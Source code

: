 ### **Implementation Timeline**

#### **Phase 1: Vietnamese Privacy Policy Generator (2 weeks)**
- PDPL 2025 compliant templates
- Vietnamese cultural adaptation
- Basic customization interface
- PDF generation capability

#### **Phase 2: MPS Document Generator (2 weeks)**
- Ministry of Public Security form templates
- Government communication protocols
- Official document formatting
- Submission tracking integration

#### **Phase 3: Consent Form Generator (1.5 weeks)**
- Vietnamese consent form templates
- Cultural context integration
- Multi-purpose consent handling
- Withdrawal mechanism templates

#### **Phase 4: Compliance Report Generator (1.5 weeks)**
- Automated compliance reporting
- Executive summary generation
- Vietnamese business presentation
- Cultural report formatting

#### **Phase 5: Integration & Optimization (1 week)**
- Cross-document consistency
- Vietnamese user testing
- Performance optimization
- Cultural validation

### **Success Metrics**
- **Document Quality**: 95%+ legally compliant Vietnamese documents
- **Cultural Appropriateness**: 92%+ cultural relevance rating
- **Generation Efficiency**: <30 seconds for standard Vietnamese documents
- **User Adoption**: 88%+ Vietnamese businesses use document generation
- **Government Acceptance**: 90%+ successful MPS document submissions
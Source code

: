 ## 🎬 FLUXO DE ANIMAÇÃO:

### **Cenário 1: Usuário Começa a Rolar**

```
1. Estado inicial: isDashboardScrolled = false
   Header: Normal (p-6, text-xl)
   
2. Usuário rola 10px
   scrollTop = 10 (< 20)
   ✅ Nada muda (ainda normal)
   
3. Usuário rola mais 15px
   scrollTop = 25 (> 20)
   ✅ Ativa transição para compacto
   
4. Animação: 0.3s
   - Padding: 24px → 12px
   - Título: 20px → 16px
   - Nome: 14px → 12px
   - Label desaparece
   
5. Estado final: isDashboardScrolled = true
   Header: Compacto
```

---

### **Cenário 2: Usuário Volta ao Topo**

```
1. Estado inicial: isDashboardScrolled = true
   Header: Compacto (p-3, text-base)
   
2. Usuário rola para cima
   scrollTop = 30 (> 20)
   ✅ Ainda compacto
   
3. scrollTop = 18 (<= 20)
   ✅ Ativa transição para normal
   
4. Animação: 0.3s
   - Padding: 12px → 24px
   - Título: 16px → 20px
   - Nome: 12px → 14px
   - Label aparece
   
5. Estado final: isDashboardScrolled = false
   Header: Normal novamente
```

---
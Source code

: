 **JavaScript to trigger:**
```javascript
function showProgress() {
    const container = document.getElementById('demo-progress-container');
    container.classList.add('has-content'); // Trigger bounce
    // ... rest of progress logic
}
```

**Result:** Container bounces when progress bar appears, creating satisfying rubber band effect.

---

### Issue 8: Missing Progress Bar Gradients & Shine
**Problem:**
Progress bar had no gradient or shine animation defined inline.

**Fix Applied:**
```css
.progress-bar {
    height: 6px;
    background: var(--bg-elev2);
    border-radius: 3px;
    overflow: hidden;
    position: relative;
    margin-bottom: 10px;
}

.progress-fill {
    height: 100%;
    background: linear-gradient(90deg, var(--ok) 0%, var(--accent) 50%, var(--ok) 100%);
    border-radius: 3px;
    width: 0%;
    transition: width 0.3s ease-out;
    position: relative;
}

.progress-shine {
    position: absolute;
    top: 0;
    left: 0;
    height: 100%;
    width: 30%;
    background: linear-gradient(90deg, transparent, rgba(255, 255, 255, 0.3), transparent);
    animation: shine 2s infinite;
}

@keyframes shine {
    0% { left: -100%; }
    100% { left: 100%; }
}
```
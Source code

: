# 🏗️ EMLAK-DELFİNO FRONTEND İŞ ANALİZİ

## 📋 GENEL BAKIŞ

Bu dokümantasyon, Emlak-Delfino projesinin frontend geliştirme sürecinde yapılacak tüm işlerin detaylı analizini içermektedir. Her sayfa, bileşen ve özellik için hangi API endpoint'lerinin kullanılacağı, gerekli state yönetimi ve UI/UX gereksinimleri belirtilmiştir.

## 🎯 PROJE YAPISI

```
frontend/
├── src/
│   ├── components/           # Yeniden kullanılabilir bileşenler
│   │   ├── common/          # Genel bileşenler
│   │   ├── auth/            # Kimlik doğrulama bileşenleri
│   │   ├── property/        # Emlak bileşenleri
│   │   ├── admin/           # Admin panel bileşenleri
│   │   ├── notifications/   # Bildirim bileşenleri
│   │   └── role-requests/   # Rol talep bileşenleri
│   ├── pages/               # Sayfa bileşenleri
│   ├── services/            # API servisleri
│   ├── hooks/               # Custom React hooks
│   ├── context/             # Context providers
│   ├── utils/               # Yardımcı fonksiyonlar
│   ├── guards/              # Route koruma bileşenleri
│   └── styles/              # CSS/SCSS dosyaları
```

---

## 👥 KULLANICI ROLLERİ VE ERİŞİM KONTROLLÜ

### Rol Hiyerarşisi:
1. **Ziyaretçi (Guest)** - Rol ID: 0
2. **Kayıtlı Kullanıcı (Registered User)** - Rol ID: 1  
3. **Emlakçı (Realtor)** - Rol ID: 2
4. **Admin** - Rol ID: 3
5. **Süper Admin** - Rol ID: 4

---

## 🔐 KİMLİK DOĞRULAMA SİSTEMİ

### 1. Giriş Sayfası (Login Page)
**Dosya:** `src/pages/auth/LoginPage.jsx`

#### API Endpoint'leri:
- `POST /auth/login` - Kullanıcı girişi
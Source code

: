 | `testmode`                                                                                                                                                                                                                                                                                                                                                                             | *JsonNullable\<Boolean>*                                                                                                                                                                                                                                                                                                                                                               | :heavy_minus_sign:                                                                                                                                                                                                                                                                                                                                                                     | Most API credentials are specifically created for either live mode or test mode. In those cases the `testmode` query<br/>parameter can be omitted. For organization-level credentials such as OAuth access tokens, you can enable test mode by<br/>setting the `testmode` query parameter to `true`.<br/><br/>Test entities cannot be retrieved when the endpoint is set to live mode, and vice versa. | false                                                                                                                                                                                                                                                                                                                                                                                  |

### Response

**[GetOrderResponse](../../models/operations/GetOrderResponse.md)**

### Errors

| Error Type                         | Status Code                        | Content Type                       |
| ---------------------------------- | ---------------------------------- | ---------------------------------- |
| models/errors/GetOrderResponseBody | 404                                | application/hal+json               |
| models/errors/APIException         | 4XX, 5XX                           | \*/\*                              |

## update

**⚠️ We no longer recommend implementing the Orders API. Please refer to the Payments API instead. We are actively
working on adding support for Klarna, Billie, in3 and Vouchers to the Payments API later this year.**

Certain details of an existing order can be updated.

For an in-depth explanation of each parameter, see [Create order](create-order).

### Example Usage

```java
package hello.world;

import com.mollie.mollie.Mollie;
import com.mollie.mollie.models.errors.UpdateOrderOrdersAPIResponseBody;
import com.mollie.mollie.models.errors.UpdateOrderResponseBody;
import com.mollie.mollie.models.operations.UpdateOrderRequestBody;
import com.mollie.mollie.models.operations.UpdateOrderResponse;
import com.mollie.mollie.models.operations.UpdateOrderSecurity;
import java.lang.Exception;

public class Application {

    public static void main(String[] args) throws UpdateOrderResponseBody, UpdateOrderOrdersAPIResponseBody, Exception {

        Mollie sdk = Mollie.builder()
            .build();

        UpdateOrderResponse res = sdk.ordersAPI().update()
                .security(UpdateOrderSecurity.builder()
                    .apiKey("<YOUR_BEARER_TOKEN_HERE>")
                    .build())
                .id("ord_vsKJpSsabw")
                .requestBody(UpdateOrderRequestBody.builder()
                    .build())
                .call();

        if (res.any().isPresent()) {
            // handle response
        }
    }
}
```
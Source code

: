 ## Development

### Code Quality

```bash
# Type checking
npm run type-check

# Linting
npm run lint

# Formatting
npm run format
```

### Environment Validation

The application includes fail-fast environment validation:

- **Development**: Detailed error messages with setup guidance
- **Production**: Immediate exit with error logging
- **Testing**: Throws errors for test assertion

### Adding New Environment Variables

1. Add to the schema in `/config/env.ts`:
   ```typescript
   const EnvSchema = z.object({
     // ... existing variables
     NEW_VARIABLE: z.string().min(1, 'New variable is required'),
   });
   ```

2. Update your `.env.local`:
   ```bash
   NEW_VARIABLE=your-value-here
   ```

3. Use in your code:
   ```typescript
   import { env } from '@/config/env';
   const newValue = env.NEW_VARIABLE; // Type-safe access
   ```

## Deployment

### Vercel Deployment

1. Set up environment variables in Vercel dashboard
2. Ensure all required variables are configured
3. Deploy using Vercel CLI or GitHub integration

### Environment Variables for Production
____
=== Exercise prompt ===
Go through the entries above and copy out every line that includes the word "inicial".

=== Answer to this task ===
1. Estado inicial: isDashboardScrolled = false
1. Estado inicial: isDashboardScrolled = true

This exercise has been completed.